As children participate in everyday life, they develop interests and build their identities and understanding of the world (Early Years Learning Framework, p. 7; Framework for School Age Care, p. 5). Learning about these unique aspects of each child and identifying their individual strengths and capabilities assists educators to make informed decisions about how to further support children’s learning. With support from the educational leader, educators plan and engage with children in a range of experiences where children are active participants and decision makers. This supports the achievement of child-centred learning outcomes and promotes children’s learning and development.

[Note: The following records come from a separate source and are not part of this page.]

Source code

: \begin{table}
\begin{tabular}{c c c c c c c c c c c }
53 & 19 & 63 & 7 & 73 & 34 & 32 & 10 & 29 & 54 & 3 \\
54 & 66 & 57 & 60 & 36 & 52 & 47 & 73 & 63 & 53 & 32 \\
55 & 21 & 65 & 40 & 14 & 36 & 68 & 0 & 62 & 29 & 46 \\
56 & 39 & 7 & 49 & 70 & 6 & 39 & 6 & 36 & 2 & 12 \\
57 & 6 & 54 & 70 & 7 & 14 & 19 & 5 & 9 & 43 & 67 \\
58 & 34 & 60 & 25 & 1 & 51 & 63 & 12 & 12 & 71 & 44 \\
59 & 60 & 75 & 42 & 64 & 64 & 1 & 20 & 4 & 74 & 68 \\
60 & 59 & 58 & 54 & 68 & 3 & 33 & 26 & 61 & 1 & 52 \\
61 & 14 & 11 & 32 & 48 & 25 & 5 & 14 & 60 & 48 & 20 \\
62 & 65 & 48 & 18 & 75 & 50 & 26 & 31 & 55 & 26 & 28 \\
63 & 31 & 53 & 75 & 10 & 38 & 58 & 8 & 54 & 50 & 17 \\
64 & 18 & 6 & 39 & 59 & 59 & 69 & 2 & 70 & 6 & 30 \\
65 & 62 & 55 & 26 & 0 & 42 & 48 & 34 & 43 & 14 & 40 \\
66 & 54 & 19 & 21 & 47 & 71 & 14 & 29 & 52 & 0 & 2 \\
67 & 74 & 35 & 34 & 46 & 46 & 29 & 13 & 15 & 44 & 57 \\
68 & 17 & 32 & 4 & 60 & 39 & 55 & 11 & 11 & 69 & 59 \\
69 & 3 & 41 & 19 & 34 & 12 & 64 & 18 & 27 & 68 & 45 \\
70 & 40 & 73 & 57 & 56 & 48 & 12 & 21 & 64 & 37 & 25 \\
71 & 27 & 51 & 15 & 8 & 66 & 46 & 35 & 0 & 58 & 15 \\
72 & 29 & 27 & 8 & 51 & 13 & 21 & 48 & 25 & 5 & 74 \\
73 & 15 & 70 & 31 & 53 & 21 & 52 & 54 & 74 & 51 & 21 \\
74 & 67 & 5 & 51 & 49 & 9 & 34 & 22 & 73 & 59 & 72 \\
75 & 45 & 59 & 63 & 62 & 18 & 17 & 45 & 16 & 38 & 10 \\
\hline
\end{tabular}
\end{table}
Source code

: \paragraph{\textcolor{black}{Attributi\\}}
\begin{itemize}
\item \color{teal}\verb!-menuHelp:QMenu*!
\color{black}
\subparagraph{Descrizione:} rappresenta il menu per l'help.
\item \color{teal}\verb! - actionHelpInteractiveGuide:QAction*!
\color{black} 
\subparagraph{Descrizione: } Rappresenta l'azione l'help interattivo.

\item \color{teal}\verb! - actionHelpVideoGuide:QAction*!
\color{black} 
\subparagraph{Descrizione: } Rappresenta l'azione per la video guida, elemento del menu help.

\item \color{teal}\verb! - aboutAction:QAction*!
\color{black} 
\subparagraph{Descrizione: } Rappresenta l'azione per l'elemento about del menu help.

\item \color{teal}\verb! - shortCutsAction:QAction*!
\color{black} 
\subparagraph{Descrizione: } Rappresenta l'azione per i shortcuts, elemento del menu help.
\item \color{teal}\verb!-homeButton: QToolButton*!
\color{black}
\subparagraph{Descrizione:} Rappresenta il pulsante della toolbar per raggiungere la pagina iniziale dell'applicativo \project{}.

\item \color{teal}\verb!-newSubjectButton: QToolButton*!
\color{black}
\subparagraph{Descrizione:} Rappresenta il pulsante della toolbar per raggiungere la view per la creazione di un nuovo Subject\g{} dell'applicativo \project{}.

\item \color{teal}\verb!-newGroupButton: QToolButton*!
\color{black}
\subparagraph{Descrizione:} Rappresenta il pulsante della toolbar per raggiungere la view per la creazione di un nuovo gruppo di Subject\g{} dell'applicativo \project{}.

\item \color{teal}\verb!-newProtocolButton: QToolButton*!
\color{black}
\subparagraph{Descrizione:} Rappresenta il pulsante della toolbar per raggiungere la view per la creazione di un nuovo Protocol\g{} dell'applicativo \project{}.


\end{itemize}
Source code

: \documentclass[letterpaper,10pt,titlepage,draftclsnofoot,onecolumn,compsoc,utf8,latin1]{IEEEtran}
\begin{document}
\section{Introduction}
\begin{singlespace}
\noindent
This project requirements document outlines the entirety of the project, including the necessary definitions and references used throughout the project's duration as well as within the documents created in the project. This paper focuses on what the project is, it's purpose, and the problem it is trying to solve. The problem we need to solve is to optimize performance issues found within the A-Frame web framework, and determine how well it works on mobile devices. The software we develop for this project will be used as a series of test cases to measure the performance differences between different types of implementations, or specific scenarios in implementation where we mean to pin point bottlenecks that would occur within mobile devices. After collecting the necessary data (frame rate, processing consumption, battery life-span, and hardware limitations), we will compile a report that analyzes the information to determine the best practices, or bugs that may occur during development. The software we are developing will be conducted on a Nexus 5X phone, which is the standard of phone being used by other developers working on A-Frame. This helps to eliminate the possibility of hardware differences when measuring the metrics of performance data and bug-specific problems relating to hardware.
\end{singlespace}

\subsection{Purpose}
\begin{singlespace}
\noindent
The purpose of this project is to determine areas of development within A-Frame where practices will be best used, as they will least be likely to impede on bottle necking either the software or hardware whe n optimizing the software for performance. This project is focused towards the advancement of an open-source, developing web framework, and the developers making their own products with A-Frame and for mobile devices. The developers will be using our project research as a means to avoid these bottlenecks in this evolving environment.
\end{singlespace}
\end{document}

Assessment guide for meeting Element 1.1.2 (for all services)
Assessors may observe:
- observing, listening and talking with children for sustained periods of time and paying close attention to what they are saying, thinking and doing
- demonstrating flexibility in program delivery to incorporate children’s ideas, culture and interests to ensure that experiences are relevant and engaging
- integrating children’s emerging ideas to support their participation in the program
- demonstrating that they know each child’s individual learning style, temperament and interests
- initiating and contributing to play experiences that emerge from their own ideas and interests
- repeating, revisiting and adding to projects or experiences that they have initiated
- developing strong foundations in the culture and language of their family and in that of the broader community, without compromising their cultural identities
- indicating their deep involvement in experiences that are rich and meaningful to them through verbal and non-verbal responses, and sustained concentration
- exploring ideas and theories in play by using their imagination and creativity
- engaging in play during long periods of uninterrupted time.
Assessors may discuss:
- educators’ current understanding of individual children’s knowledge, strengths, ideas, culture, abilities and interests, and how they have developed this understanding of each child
- how educators’ curriculum decision-making builds on each child’s knowledge, strengths, ideas, culture, abilities and interests
- how the educational leader and educators support decision-making, and review and discuss program planning
- how educators support children to actively participate in experiences and guide their own learning.
Assessors may sight:
- examples of how educators plan programs that are responsive to children’s knowledge, strengths, ideas, culture, abilities and interests
- evidence that information about each child, their family, culture and community is collected and used to plan programs
- if required by the regulatory authority, evidence that information about each child, their family, culture and community is collected and used to plan programs that promote children’s learning, development and wellbeing.